> What the task requires:
Count the lines in the records below that contain the word "Search", and give only that number.

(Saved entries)
= = = =
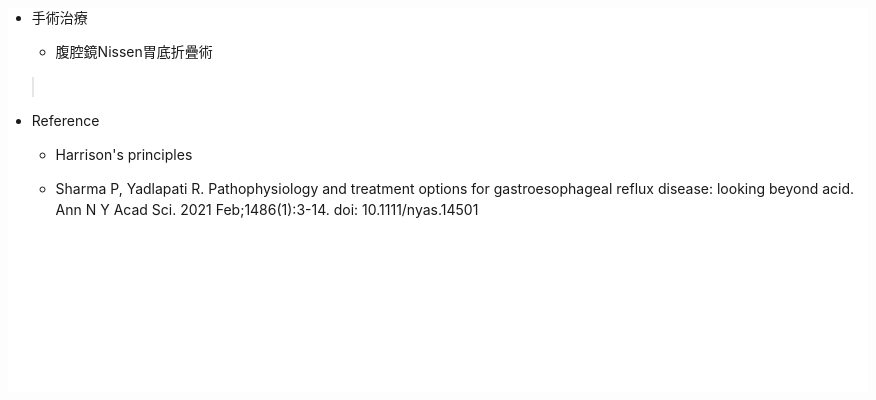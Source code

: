 

- 手術治療

  - 腹腔鏡Nissen胃底折疊術

>  

- Reference

  - Harrison's principles

  - Sharma P, Yadlapati R. Pathophysiology and treatment options for gastroesophageal reflux disease: looking beyond acid. Ann N Y Acad Sci. 2021 Feb;1486(1):3-14. doi: 10.1111/nyas.14501

 

 

 

 

 
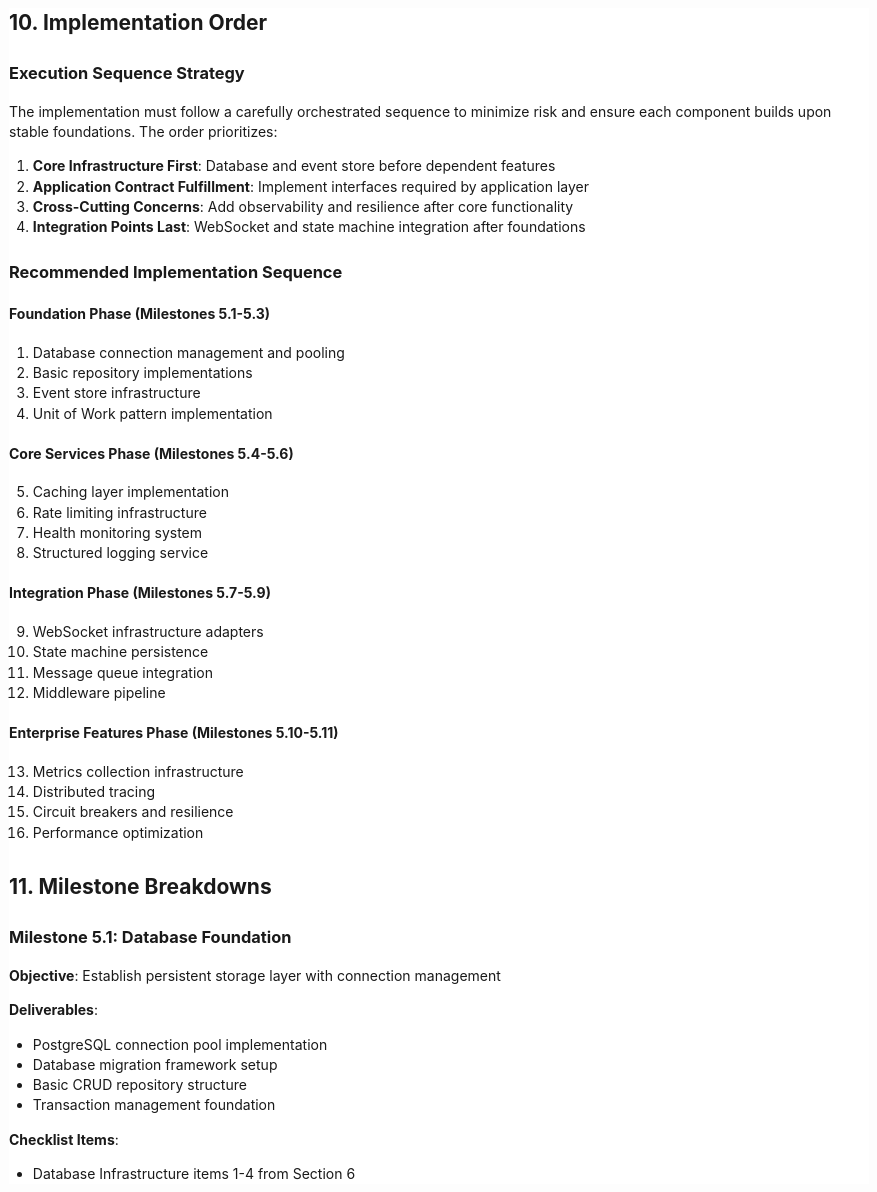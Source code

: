 ## 10. Implementation Order

### Execution Sequence Strategy

The implementation must follow a carefully orchestrated sequence to minimize risk and ensure each component builds upon stable foundations. The order prioritizes:

1. **Core Infrastructure First**: Database and event store before dependent features
2. **Application Contract Fulfillment**: Implement interfaces required by application layer
3. **Cross-Cutting Concerns**: Add observability and resilience after core functionality
4. **Integration Points Last**: WebSocket and state machine integration after foundations

### Recommended Implementation Sequence

#### Foundation Phase (Milestones 5.1-5.3)
1. Database connection management and pooling
2. Basic repository implementations
3. Event store infrastructure
4. Unit of Work pattern implementation

#### Core Services Phase (Milestones 5.4-5.6)
5. Caching layer implementation
6. Rate limiting infrastructure
7. Health monitoring system
8. Structured logging service

#### Integration Phase (Milestones 5.7-5.9)
9. WebSocket infrastructure adapters
10. State machine persistence
11. Message queue integration
12. Middleware pipeline

#### Enterprise Features Phase (Milestones 5.10-5.11)
13. Metrics collection infrastructure
14. Distributed tracing
15. Circuit breakers and resilience
16. Performance optimization

## 11. Milestone Breakdowns

### Milestone 5.1: Database Foundation
**Objective**: Establish persistent storage layer with connection management

**Deliverables**:
- PostgreSQL connection pool implementation
- Database migration framework setup
- Basic CRUD repository structure
- Transaction management foundation

**Checklist Items**: 
- Database Infrastructure items 1-4 from Section 6
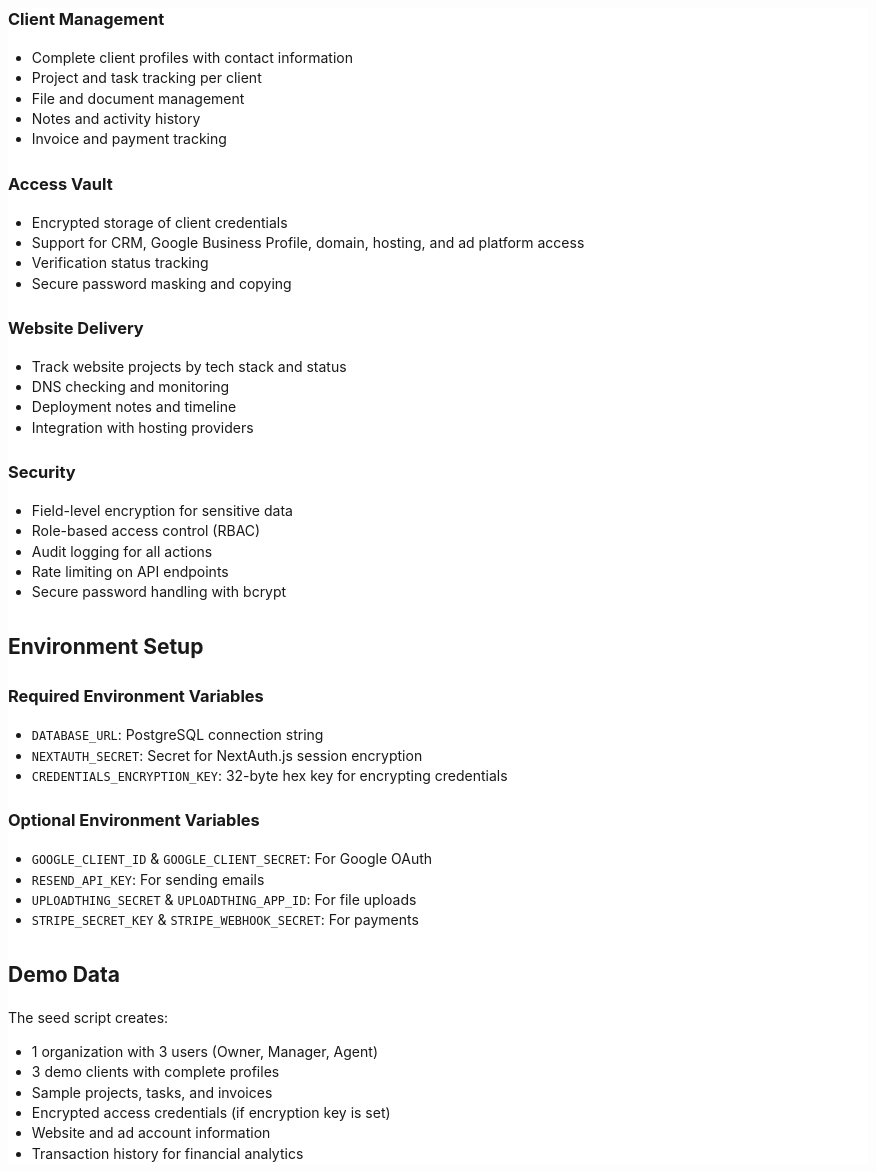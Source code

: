 ### Client Management
- Complete client profiles with contact information
- Project and task tracking per client
- File and document management
- Notes and activity history
- Invoice and payment tracking

### Access Vault
- Encrypted storage of client credentials
- Support for CRM, Google Business Profile, domain, hosting, and ad platform access
- Verification status tracking
- Secure password masking and copying

### Website Delivery
- Track website projects by tech stack and status
- DNS checking and monitoring
- Deployment notes and timeline
- Integration with hosting providers

### Security
- Field-level encryption for sensitive data
- Role-based access control (RBAC)
- Audit logging for all actions
- Rate limiting on API endpoints
- Secure password handling with bcrypt

## Environment Setup

### Required Environment Variables

- `DATABASE_URL`: PostgreSQL connection string
- `NEXTAUTH_SECRET`: Secret for NextAuth.js session encryption
- `CREDENTIALS_ENCRYPTION_KEY`: 32-byte hex key for encrypting credentials

### Optional Environment Variables

- `GOOGLE_CLIENT_ID` & `GOOGLE_CLIENT_SECRET`: For Google OAuth
- `RESEND_API_KEY`: For sending emails
- `UPLOADTHING_SECRET` & `UPLOADTHING_APP_ID`: For file uploads
- `STRIPE_SECRET_KEY` & `STRIPE_WEBHOOK_SECRET`: For payments

## Demo Data

The seed script creates:
- 1 organization with 3 users (Owner, Manager, Agent)
- 3 demo clients with complete profiles
- Sample projects, tasks, and invoices
- Encrypted access credentials (if encryption key is set)
- Website and ad account information
- Transaction history for financial analytics
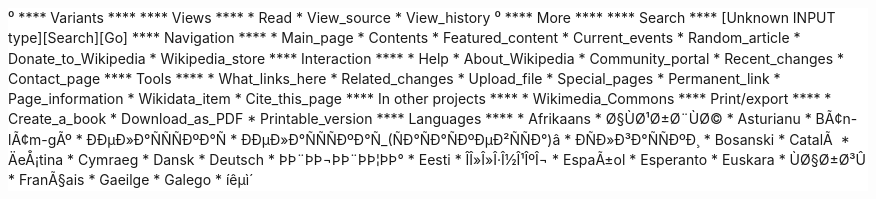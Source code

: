 ⁰
**** Variants ****
**** Views ****
    * Read
    * View_source
    * View_history
⁰
**** More ****
**** Search ****
[Unknown INPUT type][Search][Go]
**** Navigation ****
    * Main_page
    * Contents
    * Featured_content
    * Current_events
    * Random_article
    * Donate_to_Wikipedia
    * Wikipedia_store
**** Interaction ****
    * Help
    * About_Wikipedia
    * Community_portal
    * Recent_changes
    * Contact_page
**** Tools ****
    * What_links_here
    * Related_changes
    * Upload_file
    * Special_pages
    * Permanent_link
    * Page_information
    * Wikidata_item
    * Cite_this_page
**** In other projects ****
    * Wikimedia_Commons
**** Print/export ****
    * Create_a_book
    * Download_as_PDF
    * Printable_version
**** Languages ****
    * Afrikaans
    * Ø§ÙØ¹Ø±Ø¨ÙØ©
    * Asturianu
    * BÃ¢n-lÃ¢m-gÃº
    * ÐÐµÐ»Ð°ÑÑÑÐºÐ°Ñ
    * ÐÐµÐ»Ð°ÑÑÑÐºÐ°Ñ_(ÑÐ°ÑÐ°ÑÐºÐµÐ²ÑÑÐ°)â
    * ÐÑÐ»Ð³Ð°ÑÑÐºÐ¸
    * Bosanski
    * CatalÃ 
    * ÄeÅ¡tina
    * Cymraeg
    * Dansk
    * Deutsch
    * ÞÞ¨ÞÞ¬ÞÞ¨ÞÞ¦ÞÞ°
    * Eesti
    * ÎÎ»Î»Î·Î½Î¹ÎºÎ¬
    * EspaÃ±ol
    * Esperanto
    * Euskara
    * ÙØ§Ø±Ø³Û
    * FranÃ§ais
    * Gaeilge
    * Galego
    * íêµ­ì´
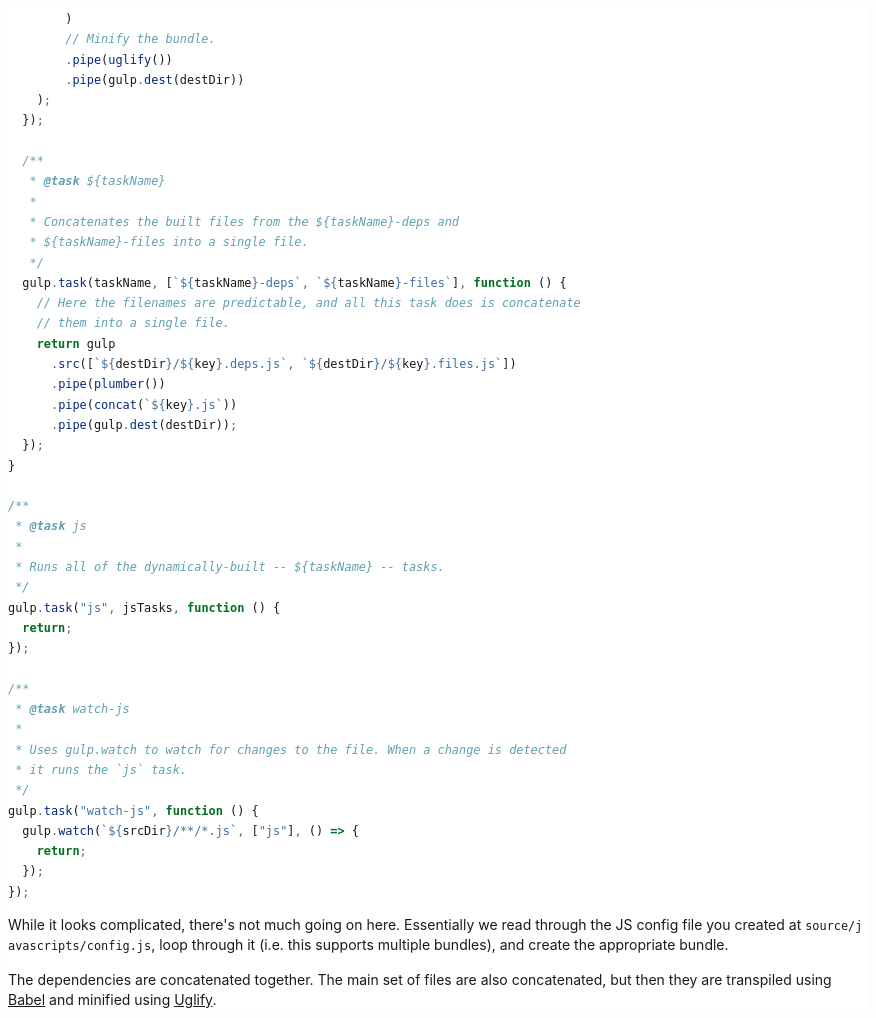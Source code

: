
 ```js
        )
        // Minify the bundle.
        .pipe(uglify())
        .pipe(gulp.dest(destDir))
    );
  });

  /**
   * @task ${taskName}
   *
   * Concatenates the built files from the ${taskName}-deps and
   * ${taskName}-files into a single file.
   */
  gulp.task(taskName, [`${taskName}-deps`, `${taskName}-files`], function () {
    // Here the filenames are predictable, and all this task does is concatenate
    // them into a single file.
    return gulp
      .src([`${destDir}/${key}.deps.js`, `${destDir}/${key}.files.js`])
      .pipe(plumber())
      .pipe(concat(`${key}.js`))
      .pipe(gulp.dest(destDir));
  });
}

/**
 * @task js
 *
 * Runs all of the dynamically-built -- ${taskName} -- tasks.
 */
gulp.task("js", jsTasks, function () {
  return;
});

/**
 * @task watch-js
 *
 * Uses gulp.watch to watch for changes to the file. When a change is detected
 * it runs the `js` task.
 */
gulp.task("watch-js", function () {
  gulp.watch(`${srcDir}/**/*.js`, ["js"], () => {
    return;
  });
});
```

While it looks complicated, there's not much going on here. Essentially we read through the JS config file you created at `source/javascripts/config.js`, loop through it (i.e. this supports multiple bundles), and create the appropriate bundle.

The dependencies are concatenated together. The main set of files are also concatenated, but then they are transpiled using [Babel](https://babeljs.io/) and minified using [Uglify](https://github.com/mishoo/UglifyJS).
= = = =
> Output below:
2